Tiny Chips, Big Innovations

When it comes to the future of microelectronics, size does matter. And tomorrow’s microchips will need to get smaller to handle the next wave of innovations in artificial intelligence, smart devices and more, according to Seth Ariel Tongay.

Tongay is a professor in the School for Engineering of Matter, Transport and Energy (SEMTE) at Arizona State University. He has received a series of research grants from global microelectronics leader Applied Materials Inc. to create advanced technologies and help develop smaller, more energy-efficient chips.

The funding from the largest U.S. supplier of semiconductor equipment is part of a broader collaboration with ASU “to spur major breakthroughs in microelectronics,” according to the university.

For microchips, flat is where it’s at

As the semiconductor industry grapples with the shrinking returns of traditional silicon, two dimensional, or 2D, semiconductors are emerging as a bold new frontier.

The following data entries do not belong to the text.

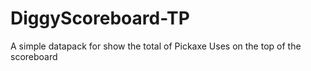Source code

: # DiggyScoreboard-TP
A simple datapack for show the total of Pickaxe Uses on the top of the scoreboard
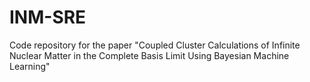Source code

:# INM-SRE
Code repository for the paper "Coupled Cluster Calculations of Infinite Nuclear Matter in the Complete Basis Limit Using Bayesian Machine Learning"
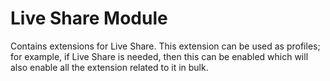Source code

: # Live Share Module
Contains extensions for Live Share. This extension can be used as profiles; for example, if Live Share is needed, then this can be enabled which will also enable all the extension related to it in bulk. 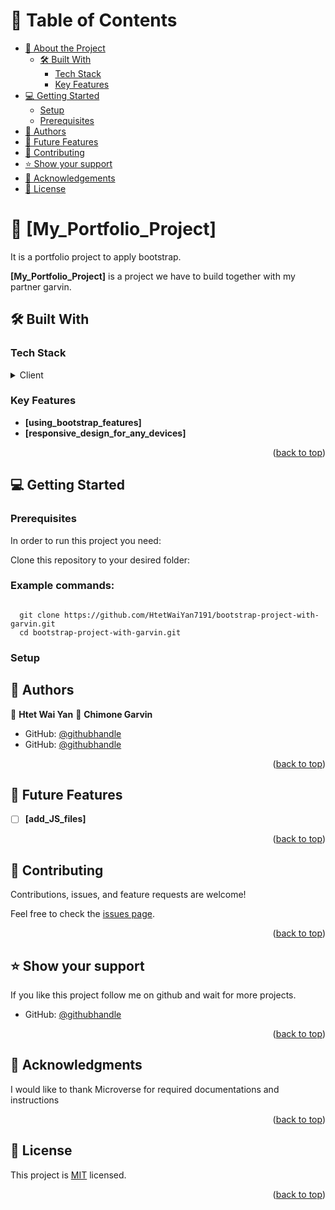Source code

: <!-- TABLE OF CONTENTS -->
<a name="readme-top"></a>
# 📗 Table of Contents

- [📖 About the Project](#about-project)
  - [🛠 Built With](#built-with)
    - [Tech Stack](#tech-stack)
    - [Key Features](#key-features)
- [💻 Getting Started](#getting-started)
  - [Setup](#setup)
  - [Prerequisites](#prerequisites)
- [👥 Authors](#authors)
- [🔭 Future Features](#future-features)
- [🤝 Contributing](#contributing)
- [⭐️ Show your support](#support)
- [🙏 Acknowledgements](#acknowledgements)
- [📝 License](#license)

<!-- PROJECT DESCRIPTION -->

# 📖 [My_Portfolio_Project] <a name="about-project"></a>

It is a portfolio project to apply bootstrap.

**[My_Portfolio_Project]** is a project we have to build together with my partner garvin.

## 🛠 Built With <a name="built-with"></a>

### Tech Stack <a name="tech-stack"></a>


<details>
  <summary>Client</summary>
  <ul>
    <li><a href="https://developer.mozilla.org/en-US/docs/Web/HTML">HTML</a></li>
        <li><a href="https://developer.mozilla.org/en-US/docs/Web/CSS">CSS</a></li>

  </ul>
</details>

<!-- Features -->

### Key Features <a name="key-features"></a>


- **[using_bootstrap_features]**
- **[responsive_design_for_any_devices]**


<p align="right">(<a href="#readme-top">back to top</a>)</p>

<!-- LIVE DEMO -->



<!-- GETTING STARTED -->

## 💻 Getting Started <a name="getting-started"></a>



### Prerequisites

In order to run this project you need:

Clone this repository to your desired folder:
### Example commands:
<code>
  git clone https://github.com/HtetWaiYan7191/bootstrap-project-with-garvin.git
  cd bootstrap-project-with-garvin.git
</code>

### Setup
<!-- AUTHORS -->

## 👥 Authors <a name="authors"></a>



👤 **Htet Wai Yan**
👤 **Chimone Garvin**

- GitHub: [@githubhandle](https://github.com/HtetWaiYan7191)
- GitHub: [@githubhandle](https://github.com/Chimoneg27)


<p align="right">(<a href="#readme-top">back to top</a>)</p>

<!-- FUTURE FEATURES -->

## 🔭 Future Features <a name="future-features"></a>


- [ ] **[add_JS_files]**


<p align="right">(<a href="#readme-top">back to top</a>)</p>

<!-- CONTRIBUTING -->

## 🤝 Contributing <a name="contributing"></a>

Contributions, issues, and feature requests are welcome!

Feel free to check the [issues page](https://github.com/HtetWaiYan7191/My-Portfolio-Microverse/issues).

<p align="right">(<a href="#readme-top">back to top</a>)</p>

<!-- SUPPORT -->

## ⭐️ Show your support <a name="support"></a>


If you like this project follow me on github and wait for more projects.
- GitHub: [@githubhandle](https://github.com/HtetWaiYan7191)


<p align="right">(<a href="#readme-top">back to top</a>)</p>

<!-- ACKNOWLEDGEMENTS -->

## 🙏 Acknowledgments <a name="acknowledgements"></a>


I would like to thank Microverse for required documentations and instructions

<p align="right">(<a href="#readme-top">back to top</a>)</p>


<!-- LICENSE -->

## 📝 License <a name="license"></a>

This project is [MIT](https://choosealicense.com/licenses/mit/#) licensed.


<p align="right">(<a href="#readme-top">back to top</a>)</p>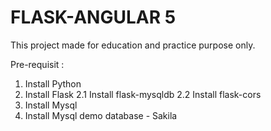 # FLASK-ANGULAR 5

This project made for education and practice purpose only.

Pre-requisit :
1. Install Python
2. Install Flask
    2.1 Install flask-mysqldb
    2.2 Install flask-cors
3. Install Mysql
4. Install Mysql demo database - Sakila
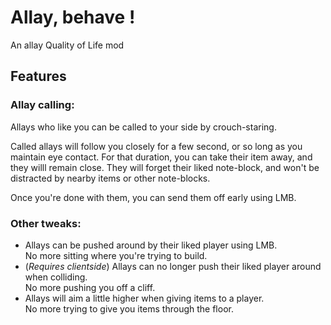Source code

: # Allay, behave !

An allay Quality of Life mod

## Features

### Allay calling:
Allays who like you can be called to your side by crouch-staring.

Called allays will follow you closely for a few second, or so long as you maintain eye contact. For that duration, you can take their item away, and they willl remain close. They will forget their liked note-block, and won't be distracted by nearby items or other note-blocks.

Once you're done with them, you can send them off early using LMB.

### Other tweaks:
- Allays can be pushed around by their liked player using LMB.  
  No more sitting where you're trying to build.
- (_Requires clientside_) Allays can no longer push their liked player around when colliding.  
  No more pushing you off a cliff.
- Allays will aim a little higher when giving items to a player.  
  No more trying to give you items through the floor.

These materials — just a few atoms thick — promise to do what silicon no longer can: push chips to unprecedented levels of speed, efficiency and miniaturization.

Tongay and his team are venturing into the atomic-scale world to create, test and optimize materials that could soon power everything from quantum computing to rapidly advancing AI-enabled hardware.

“(Two-dimensional) semiconductors offer something traditional silicon just can’t anymore,” Tongay says. “They let us go beyond the limits of current technology, achieving ultrascaling while keeping performance high and energy use low. This is the next era of electronics. And it’s happening now.”

Unlike silicon wafers, which are relatively thick and constrained by physical boundaries, 2D semiconductors are ultra-thin, flexible and boast remarkable electronic properties. They could enable chips with layers stacked like sheets of paper, allowing engineers to fit more processing power into less space.

But making these materials at scale, with the consistency and quality demanded by industry, is no easy feat. That’s why Tongay’s team is developing new ways to grow these materials, using methods that place super-thin layers exactly where they’re needed on a chip, almost like printing with atoms.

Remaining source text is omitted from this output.